- **AIM OF THE TASK**: Find the string "ORDER" in the records. Copy every line it appears in.
++++ SUPPLIED DATA ++++
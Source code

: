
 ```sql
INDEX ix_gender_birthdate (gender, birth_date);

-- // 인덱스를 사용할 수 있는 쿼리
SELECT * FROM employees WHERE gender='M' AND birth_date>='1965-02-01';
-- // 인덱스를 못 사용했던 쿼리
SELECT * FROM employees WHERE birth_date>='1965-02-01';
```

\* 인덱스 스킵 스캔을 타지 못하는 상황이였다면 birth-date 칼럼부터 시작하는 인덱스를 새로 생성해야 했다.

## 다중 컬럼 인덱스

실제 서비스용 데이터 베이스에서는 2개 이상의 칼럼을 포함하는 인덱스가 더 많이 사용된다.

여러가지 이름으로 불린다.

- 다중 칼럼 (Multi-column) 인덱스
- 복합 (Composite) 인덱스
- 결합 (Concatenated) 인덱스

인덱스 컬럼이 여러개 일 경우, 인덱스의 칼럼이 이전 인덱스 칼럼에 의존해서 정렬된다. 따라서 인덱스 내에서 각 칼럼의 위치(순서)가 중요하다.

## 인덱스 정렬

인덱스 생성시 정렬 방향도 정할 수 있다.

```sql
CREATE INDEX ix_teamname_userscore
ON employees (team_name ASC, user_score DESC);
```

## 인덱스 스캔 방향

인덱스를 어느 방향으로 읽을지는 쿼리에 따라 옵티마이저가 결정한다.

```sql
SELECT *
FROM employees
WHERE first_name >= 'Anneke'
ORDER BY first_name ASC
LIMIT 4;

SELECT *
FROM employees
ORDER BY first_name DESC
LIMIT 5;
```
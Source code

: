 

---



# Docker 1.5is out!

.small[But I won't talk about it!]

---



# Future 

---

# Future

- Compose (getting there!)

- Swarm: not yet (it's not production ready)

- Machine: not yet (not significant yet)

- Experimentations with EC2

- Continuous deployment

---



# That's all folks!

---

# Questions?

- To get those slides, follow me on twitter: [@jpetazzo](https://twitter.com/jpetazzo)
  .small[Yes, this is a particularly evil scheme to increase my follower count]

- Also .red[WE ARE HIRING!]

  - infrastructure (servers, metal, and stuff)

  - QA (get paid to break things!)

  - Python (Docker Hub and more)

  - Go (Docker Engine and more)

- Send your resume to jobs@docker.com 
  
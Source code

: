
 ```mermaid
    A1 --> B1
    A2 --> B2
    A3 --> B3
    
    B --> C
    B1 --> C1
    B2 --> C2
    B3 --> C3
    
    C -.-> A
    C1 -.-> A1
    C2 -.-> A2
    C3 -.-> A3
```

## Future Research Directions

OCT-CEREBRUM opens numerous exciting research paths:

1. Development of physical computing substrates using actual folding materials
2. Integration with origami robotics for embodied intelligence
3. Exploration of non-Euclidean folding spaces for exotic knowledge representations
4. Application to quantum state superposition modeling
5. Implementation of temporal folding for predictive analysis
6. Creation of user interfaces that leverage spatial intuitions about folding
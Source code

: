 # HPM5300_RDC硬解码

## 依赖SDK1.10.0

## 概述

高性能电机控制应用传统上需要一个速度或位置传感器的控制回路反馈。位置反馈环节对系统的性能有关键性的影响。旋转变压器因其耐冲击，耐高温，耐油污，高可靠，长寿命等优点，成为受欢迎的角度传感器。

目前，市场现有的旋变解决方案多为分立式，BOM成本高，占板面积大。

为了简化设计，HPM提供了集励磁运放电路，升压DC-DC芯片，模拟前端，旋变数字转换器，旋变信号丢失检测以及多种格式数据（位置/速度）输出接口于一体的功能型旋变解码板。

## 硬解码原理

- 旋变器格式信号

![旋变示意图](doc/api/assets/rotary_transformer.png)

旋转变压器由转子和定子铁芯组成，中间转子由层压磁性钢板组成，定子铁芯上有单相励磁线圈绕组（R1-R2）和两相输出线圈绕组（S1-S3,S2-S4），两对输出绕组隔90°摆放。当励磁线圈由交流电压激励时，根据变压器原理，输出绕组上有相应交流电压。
++++
- **COMPLETED TASK**:
ORDER BY first_name ASC
ORDER BY first_name DESC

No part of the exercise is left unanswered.